The architecture consists of fixed-function engines, for the execution of convolution layers; and programmable layer engines, for executing non-convolution layers and implementing selected primitives and operators. The network control unit manages the overall execution and traversal of the network and DMA moves data in and out of the main memory. On-board memory allows central storage for weights and feature maps, reducing the traffic to external memory and, therefore, power.

Arm ML processor
Thanks to the presence of both fixed-function and programmable engines, the ML processor is extremely powerful, incredibly efficient and flexible enough to adapt to future challenges, providing raw performance along with the versatility to execute different neural networks effectively.

Key features include:

• Massive efficiency uplift from CPUs, GPUs, DSPs and accelerators
• Enabled by open source software, so there’s no lock in
• Closely integrated with existing software frameworks: TensorFlow, TensorFlow Lite, Caffe, Caffe 2
• Optimized for use with Arm Cortex CPUs and Arm Mali GPUs

Flexible, scalable, futureproof
To tackle the challenges of multiple markets with a range of performance requirements – from a few GOPs for IoT to tens of TOPs for servers – the ML processor is based on a new, scalable architecture.
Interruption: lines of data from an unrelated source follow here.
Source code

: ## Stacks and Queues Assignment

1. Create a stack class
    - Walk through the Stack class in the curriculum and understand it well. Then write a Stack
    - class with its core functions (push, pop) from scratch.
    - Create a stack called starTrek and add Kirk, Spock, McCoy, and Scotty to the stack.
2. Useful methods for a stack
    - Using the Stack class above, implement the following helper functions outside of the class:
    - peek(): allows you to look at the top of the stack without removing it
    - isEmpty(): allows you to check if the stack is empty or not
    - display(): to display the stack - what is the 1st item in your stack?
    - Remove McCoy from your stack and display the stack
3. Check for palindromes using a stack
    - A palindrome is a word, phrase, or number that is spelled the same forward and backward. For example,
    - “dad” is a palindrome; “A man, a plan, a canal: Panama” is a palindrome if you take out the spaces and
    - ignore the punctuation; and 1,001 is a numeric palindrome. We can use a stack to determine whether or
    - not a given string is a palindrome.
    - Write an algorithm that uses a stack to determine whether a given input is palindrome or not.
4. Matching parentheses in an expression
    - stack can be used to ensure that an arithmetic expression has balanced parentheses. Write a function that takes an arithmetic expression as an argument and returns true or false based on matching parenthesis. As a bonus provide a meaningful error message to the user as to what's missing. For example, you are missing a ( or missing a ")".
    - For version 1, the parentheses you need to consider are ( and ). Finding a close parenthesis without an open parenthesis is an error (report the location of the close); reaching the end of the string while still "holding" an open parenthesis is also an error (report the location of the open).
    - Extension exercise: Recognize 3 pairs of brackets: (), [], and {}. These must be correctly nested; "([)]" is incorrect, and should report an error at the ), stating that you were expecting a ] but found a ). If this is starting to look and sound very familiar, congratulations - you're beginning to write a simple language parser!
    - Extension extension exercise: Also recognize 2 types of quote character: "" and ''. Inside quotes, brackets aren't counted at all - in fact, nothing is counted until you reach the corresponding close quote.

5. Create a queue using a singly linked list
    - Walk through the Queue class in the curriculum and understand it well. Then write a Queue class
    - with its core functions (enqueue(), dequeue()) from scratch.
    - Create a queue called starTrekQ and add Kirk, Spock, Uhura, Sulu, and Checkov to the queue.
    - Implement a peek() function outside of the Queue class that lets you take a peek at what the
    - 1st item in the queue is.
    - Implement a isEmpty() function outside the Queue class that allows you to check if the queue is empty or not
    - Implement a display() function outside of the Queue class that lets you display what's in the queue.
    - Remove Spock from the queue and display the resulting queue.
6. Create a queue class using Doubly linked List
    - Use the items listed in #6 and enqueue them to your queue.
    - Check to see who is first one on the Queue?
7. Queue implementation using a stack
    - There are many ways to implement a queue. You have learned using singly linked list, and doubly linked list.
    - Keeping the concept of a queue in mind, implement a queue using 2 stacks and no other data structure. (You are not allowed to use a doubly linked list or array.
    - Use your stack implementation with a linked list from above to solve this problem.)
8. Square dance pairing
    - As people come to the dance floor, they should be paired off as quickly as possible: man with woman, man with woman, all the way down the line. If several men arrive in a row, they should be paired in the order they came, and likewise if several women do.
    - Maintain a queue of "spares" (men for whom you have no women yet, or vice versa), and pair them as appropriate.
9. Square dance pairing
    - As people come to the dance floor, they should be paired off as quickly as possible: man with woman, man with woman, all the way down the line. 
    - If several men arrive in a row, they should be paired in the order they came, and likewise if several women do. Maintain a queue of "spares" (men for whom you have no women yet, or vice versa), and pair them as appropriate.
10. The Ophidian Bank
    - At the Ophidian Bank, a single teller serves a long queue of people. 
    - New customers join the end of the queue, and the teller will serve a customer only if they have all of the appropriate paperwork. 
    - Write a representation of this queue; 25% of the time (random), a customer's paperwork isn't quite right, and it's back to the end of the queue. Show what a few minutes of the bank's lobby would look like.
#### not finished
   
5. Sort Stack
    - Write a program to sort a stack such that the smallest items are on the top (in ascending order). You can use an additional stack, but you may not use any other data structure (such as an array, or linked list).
The architecture can be scaled down to approximately 2 GOPs of performance for IoT or embedded-level applications or scaled up to 150 TOPs of performance for ADAS, 5G or server-type applications. These multiple configurations can achieve many times the efficiency of existing solutions.

Compatible with existing Arm CPU, GPU and other IPs, providing a complete, heterogeneous system, the architecture will also be accessible through the popular ML frameworks, such as TensorFlow, TensorFlow Lite, Caffe and Caffe 2.

As more and more workloads move to ML, compute requirements will take on a wide variety of forms. Many ML use cases are already running on Arm, with our enhanced CPUs and GPUs providing a range of performance and efficiency levels. With the introduction of the Arm Machine Learning platform, we aim to extend that choice, providing a heterogeneous environment with the choice and flexibility required to meet each and every use case, enabling intelligent systems at the edge… and perhaps even the personal assistant I dream of.